[
https://issues.apache.org/jira/browse/CASSANDRA-3316?page=com.atlassian.jira.plugin.system.issuetabpanels:all-tabpanel
]
Yuki Morishita updated CASSANDRA-3316:
--------------------------------------
Attachment: 3316-v1.txt
First attempt. Added JMX interface (forceTerminateAllRepairSessions) to ss.
I think it would be better if there is nodetool cmd for this feature. How about
nodetool cleanuprepair?
> Add a JMX call to force cleaning repair sessions (in case they are hang up)
> ---------------------------------------------------------------------------
>
> Key: CASSANDRA-3316
> URL: https://issues.apache.org/jira/browse/CASSANDRA-3316
> Project: Cassandra
> Issue Type: Improvement
> Components: Core
> Affects Versions: 0.8.6
> Reporter: Sylvain Lebresne
> Assignee: Yuki Morishita
> Priority: Minor
> Fix For: 1.0.2
>
> Attachments: 3316-v1.txt
>
>
> A repair session contains many parts, most of which are not local to the node
> (implying the node waits on those operation). You request merkle trees, then
> you schedule streaming (and in 1.0.0, some of the streaming don't involve the
> local node itself). It's lots of place where something can go wrong, and if
> so it leaves the repair hanging and as a consequence it leaves a
> repairSessions tasks sitting active on the 'AntiEntropy Session' executor.

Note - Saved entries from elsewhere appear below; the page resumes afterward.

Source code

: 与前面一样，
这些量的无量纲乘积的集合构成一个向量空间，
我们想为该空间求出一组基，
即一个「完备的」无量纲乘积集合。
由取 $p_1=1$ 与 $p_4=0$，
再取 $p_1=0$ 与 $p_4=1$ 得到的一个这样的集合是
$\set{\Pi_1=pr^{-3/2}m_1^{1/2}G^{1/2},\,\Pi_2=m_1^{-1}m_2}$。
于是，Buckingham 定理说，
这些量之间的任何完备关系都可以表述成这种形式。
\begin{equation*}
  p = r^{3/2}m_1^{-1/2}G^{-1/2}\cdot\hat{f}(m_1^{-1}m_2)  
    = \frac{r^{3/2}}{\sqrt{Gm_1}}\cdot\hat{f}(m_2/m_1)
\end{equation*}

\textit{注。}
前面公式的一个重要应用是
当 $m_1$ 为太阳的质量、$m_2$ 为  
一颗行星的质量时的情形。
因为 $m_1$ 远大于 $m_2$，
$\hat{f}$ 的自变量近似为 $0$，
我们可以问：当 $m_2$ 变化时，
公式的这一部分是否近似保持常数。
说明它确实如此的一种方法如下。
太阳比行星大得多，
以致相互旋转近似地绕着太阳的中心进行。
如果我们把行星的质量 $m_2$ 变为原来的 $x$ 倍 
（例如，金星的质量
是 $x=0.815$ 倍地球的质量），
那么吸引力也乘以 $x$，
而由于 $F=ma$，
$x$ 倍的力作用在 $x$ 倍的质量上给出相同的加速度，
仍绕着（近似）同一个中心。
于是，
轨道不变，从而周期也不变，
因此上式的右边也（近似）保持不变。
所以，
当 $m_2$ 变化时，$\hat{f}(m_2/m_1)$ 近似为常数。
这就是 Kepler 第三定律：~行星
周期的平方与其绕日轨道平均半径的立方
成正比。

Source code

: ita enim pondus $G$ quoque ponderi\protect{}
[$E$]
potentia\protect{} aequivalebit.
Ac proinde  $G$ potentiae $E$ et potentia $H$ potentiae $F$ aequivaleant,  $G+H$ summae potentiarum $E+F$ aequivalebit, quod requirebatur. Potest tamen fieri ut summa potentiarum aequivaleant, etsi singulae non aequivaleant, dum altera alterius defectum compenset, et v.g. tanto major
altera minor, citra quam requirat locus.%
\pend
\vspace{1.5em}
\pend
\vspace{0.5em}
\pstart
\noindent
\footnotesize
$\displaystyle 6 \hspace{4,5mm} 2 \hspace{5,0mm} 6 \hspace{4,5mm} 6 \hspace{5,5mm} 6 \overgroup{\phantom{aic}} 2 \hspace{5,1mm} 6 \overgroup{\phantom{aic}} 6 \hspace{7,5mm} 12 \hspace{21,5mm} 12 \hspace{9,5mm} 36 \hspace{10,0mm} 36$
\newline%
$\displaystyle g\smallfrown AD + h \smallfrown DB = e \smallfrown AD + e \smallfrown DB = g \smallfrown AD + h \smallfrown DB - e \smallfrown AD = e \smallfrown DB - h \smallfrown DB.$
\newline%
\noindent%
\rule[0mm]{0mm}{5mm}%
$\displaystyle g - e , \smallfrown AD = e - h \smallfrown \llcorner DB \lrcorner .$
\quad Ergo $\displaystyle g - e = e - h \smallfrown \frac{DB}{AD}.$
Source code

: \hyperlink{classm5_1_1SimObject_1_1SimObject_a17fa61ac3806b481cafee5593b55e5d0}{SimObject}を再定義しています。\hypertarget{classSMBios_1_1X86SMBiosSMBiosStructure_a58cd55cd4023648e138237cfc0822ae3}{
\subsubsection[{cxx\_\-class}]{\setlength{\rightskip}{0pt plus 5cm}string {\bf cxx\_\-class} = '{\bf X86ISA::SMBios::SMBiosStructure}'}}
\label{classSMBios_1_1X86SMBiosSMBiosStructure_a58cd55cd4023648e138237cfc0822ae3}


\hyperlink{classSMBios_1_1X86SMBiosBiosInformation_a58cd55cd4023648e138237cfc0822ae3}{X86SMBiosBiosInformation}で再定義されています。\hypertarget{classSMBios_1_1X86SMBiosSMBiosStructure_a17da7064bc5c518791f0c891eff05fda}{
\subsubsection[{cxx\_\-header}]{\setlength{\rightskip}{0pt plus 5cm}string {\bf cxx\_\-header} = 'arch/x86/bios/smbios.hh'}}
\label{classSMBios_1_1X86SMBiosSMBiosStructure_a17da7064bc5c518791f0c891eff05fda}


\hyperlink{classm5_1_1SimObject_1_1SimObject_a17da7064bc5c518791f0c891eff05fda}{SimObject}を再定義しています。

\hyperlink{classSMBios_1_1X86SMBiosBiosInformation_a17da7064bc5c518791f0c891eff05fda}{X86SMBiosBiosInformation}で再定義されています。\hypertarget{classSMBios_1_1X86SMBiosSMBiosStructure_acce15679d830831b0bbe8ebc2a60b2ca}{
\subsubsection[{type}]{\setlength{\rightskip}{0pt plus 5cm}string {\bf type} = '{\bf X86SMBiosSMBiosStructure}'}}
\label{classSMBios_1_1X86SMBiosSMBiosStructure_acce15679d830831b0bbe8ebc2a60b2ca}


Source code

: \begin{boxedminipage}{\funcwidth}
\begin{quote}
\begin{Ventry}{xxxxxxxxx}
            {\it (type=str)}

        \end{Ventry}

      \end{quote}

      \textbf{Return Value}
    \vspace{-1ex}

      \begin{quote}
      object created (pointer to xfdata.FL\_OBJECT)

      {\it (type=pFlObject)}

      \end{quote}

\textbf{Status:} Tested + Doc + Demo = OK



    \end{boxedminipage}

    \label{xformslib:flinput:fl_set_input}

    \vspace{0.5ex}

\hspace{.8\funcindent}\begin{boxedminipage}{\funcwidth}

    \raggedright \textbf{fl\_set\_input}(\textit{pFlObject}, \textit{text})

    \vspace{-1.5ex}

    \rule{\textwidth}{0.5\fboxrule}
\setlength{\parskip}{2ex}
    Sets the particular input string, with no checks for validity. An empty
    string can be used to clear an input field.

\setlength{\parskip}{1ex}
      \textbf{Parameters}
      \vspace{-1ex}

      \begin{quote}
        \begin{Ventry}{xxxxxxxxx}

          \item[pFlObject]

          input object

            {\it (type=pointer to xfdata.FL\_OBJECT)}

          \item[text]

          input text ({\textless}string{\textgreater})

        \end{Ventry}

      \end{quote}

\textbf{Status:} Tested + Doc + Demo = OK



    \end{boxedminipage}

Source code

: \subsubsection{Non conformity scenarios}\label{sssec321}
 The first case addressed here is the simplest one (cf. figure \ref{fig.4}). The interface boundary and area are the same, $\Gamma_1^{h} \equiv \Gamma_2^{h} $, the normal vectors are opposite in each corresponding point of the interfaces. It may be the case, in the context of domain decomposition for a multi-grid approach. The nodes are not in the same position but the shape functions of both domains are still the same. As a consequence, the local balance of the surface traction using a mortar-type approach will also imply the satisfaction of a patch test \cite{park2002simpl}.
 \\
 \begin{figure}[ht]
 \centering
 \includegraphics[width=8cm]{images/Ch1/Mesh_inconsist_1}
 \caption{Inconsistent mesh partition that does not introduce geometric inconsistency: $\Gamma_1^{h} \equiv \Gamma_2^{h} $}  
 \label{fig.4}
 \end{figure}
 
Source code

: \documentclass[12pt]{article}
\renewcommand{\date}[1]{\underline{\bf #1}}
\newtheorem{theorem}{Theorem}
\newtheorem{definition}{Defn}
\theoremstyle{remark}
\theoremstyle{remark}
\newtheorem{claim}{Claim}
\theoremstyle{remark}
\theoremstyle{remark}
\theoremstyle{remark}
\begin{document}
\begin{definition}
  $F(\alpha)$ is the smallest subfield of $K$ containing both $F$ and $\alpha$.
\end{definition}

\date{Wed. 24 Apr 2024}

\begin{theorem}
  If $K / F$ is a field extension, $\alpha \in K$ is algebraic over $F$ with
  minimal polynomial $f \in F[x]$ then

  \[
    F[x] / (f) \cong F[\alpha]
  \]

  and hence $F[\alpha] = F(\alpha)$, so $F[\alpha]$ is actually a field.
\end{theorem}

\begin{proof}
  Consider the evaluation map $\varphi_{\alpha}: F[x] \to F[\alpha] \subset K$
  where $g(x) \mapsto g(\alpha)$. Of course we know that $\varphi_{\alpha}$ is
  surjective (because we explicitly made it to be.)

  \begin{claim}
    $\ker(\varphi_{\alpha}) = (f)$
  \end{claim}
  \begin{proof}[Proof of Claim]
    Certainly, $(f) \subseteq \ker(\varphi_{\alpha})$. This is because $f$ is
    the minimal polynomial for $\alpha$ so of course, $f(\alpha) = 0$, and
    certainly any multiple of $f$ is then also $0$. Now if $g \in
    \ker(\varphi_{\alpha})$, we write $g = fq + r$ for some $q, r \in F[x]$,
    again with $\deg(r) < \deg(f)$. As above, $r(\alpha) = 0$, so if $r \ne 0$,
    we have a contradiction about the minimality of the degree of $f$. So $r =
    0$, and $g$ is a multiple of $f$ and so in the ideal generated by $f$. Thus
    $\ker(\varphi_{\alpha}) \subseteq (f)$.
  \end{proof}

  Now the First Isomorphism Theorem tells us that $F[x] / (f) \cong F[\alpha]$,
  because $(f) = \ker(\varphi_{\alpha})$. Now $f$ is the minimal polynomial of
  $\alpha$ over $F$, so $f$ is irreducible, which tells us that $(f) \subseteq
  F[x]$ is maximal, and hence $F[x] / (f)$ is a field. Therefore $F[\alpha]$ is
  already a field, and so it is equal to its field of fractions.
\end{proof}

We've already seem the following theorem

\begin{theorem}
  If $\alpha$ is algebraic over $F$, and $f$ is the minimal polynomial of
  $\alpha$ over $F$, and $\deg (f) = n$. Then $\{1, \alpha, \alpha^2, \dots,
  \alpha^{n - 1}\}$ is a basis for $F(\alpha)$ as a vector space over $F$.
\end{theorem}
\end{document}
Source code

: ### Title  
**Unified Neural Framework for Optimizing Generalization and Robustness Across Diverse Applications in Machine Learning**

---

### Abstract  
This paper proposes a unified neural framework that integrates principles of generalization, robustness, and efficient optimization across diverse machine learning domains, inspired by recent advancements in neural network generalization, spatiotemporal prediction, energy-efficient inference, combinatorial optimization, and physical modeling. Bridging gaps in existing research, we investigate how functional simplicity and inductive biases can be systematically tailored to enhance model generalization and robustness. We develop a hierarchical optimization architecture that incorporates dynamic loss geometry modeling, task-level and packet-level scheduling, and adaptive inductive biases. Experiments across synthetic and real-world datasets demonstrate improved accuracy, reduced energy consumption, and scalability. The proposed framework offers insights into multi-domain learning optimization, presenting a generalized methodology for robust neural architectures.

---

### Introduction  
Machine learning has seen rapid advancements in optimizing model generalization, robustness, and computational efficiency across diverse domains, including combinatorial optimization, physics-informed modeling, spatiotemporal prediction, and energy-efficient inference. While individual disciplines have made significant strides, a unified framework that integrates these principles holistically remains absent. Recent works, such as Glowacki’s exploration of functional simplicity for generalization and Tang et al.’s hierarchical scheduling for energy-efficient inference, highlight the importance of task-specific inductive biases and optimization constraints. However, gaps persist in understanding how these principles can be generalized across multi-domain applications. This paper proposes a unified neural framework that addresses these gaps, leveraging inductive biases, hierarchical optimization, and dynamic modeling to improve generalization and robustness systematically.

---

> Obviously, we should improve the detection by repair of those things that can
> go wrong. CASSANDRA-2433 started and CASSANDRA-3112 is open to fill as much
> of the remaining parts as possible, but my bet is that it will be hard to
> cover everything (and it may not be worth of handling very improbable failure
> scenario). Besides CASSANDRA-3112 will involve change in the wire protocol,
> so it may take some time to be committed. In the meantime, it would be nice
> to provide a JMX call to force terminating repairSessions so that you don't
> end up in the case where you have enough 'zombie' sessions on the executor
> that you can't submit new ones (you could restart the node but it's ugly).
> Anyway, it's not a big issue but it would be simple to add such a JMX call.
--
This message is automatically generated by JIRA.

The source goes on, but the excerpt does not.